Query result precedence if filter columns have values

Question

I have a table "customer_config" with these columns:

company (varchar)
warehouse (numeric)
section (numeric)
config_keyword (varchar)
config_value (varchar)

The two config_* columns can apply to an entire company (warehouse and section are null), an entire warehouse within a company (section is null), or a section within a warehouse.

So we could have a default row for the company, and then one or more rows that override a configuration value for a specific warehouse or warehouse & section.

I want to return only the most specific row for a given company, warehouse, and section. Something like this pseudocode:

results = select * from customer_config where (all match)
if results empty
    results = select * from customer_config where (company_code and warehouse match)
if results empty
    results = select * from customer_config where (company_code matches)

The most specific row shall take precedence.

Update

There can be multiple entries for the same config_keyword on the same level.
Is it also possible to return multiple rows for a single keyword?

A "list of values" would be just another string, and the given solutions work for that all the same. It's unclear what more you need. (Probably not a simple "list of values"?) Please ask your new question as new question. Don't change the nature of a question after answers have been given. A generous bounty does not change that principle. — Erwin Brandstetter, Mar 31 '22 at 03:49
@ErwinBrandstetter Apologies for not being clear. By a list of values I mean that a single keyword could have multiple rows, each with a unique value — secondbreakfast, Mar 31 '22 at 05:24

Erwin Brandstetter · Accepted Answer · 2022-04-04T14:13:40.577

"Only the most specific row"

While looking for a single result row (like your original question indicated):

This is a bit more verbose, but very clear and probably fastest if supported with an index on (company_code, warehouse, section) - like you should probably have anyway (depends on undisclosed info).
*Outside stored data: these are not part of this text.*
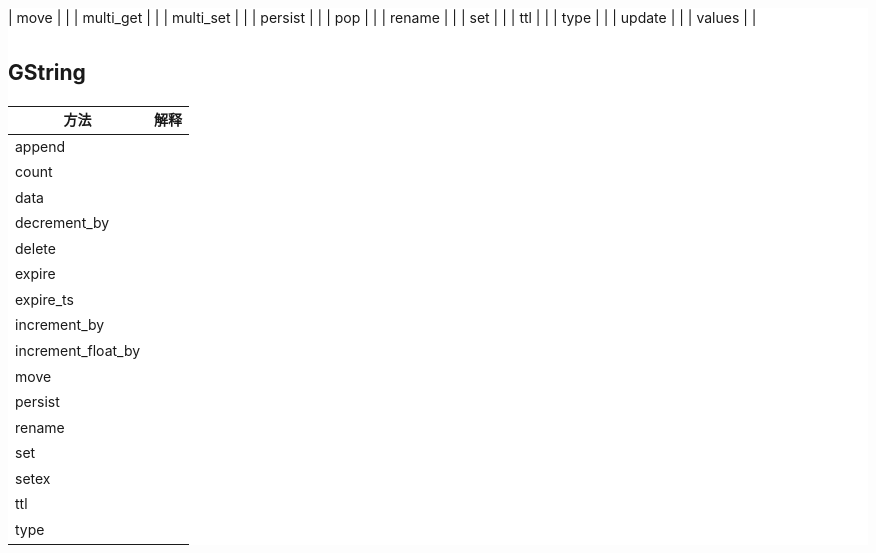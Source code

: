 |    move    |        |
|    multi_get    |        |
|    multi_set    |        |
|    persist    |        |
|    pop    |        |
|    rename    |        |
|    set    |        |
|    ttl    |        |
|    type    |        |
|    update    |        |
|    values    |        |


## GString

|        方法        |        解释        |
| ------------- | ------------- |
|    append    |        |
|    count    |        |
|    data    |        |
|    decrement_by    |        |
|    delete    |        |
|    expire    |        |
|    expire_ts    |        |
|    increment_by    |        |
|    increment_float_by    |        |
|    move    |        |
|    persist    |        |
|    rename    |        |
|    set    |        |
|    setex    |        |
|    ttl    |        |
|    type    |        |
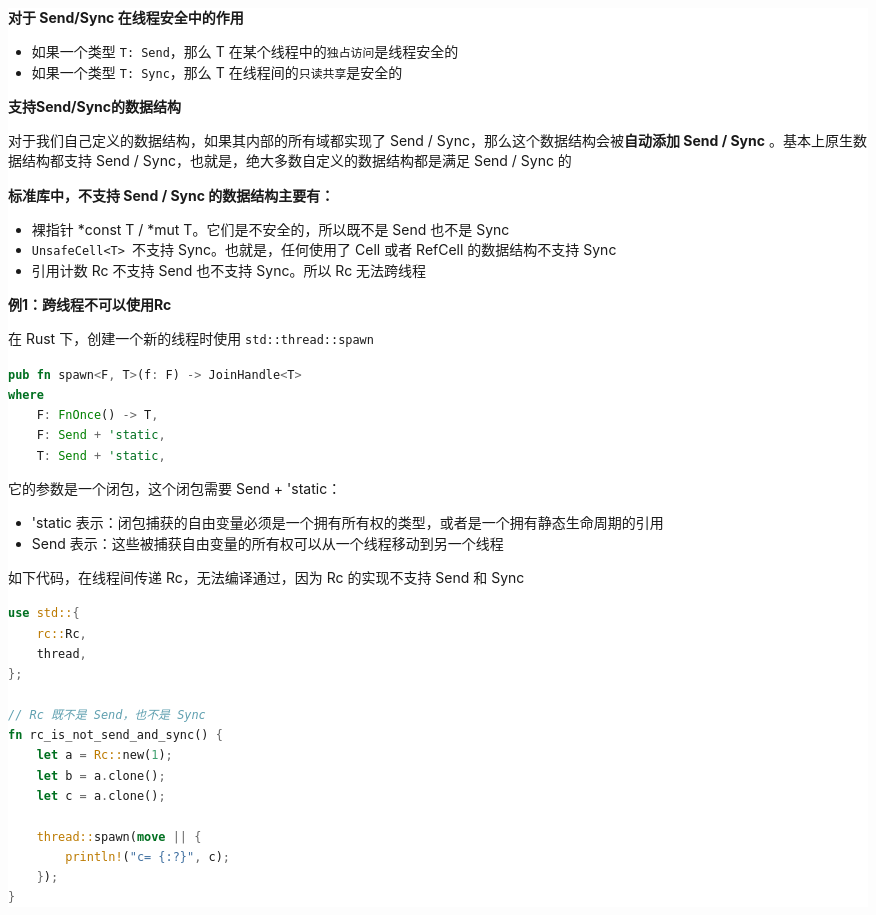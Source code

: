 

**对于 Send/Sync 在线程安全中的作用**

* 如果一个类型 `T: Send`，那么 T 在某个线程中的`独占访问`是线程安全的
* 如果一个类型 `T: Sync`，那么 T 在线程间的`只读共享`是安全的



**支持Send/Sync的数据结构**

对于我们自己定义的数据结构，如果其内部的所有域都实现了 Send / Sync，那么这个数据结构会被**自动添加 Send / Sync** 。基本上原生数据结构都支持 Send / Sync，也就是，绝大多数自定义的数据结构都是满足 Send / Sync 的



**标准库中，不支持 Send / Sync 的数据结构主要有：**

* 裸指针 *const T / *mut T。它们是不安全的，所以既不是 Send 也不是 Sync
* `UnsafeCell<T> `不支持 Sync。也就是，任何使用了 Cell 或者 RefCell 的数据结构不支持 Sync
* 引用计数 Rc 不支持 Send 也不支持 Sync。所以 Rc 无法跨线程



**例1：跨线程不可以使用Rc**

在 Rust 下，创建一个新的线程时使用 `std::thread::spawn`

```rust
pub fn spawn<F, T>(f: F) -> JoinHandle<T> 
where
    F: FnOnce() -> T,
    F: Send + 'static,
    T: Send + 'static,
```

它的参数是一个闭包，这个闭包需要 Send + 'static：

* 'static 表示：闭包捕获的自由变量必须是一个拥有所有权的类型，或者是一个拥有静态生命周期的引用
* Send 表示：这些被捕获自由变量的所有权可以从一个线程移动到另一个线程



如下代码，在线程间传递 Rc，无法编译通过，因为 Rc 的实现不支持 Send 和 Sync

```rust
use std::{
    rc::Rc,
    thread,
};

// Rc 既不是 Send，也不是 Sync
fn rc_is_not_send_and_sync() {
    let a = Rc::new(1);
    let b = a.clone();
    let c = a.clone();
  
    thread::spawn(move || {
        println!("c= {:?}", c);
    });
}
```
SELECT * FROM customer_config
WHERE  (company_code, warehouse, section) = ($1, $2, $3)
UNION ALL
SELECT * FROM customer_config
WHERE  (company_code, warehouse) = ($1, $2)
UNION ALL
SELECT * FROM customer_config
WHERE  company_code = $1
LIMIT  1;

Postgres will stop executing as soon as a row has been found. Test with EXPLAIN ANALYZE, you'll see "never executed" for remaining sub-SELECTs.

Note that LIMIT 1 applies to the whole query, not the last SELECT. (You'd need parentheses to change that.) Similar:

How to force order of WHERE clauses in PostgreSQL?

"All rows for the most specific match"

If multiple rows can exist on each level.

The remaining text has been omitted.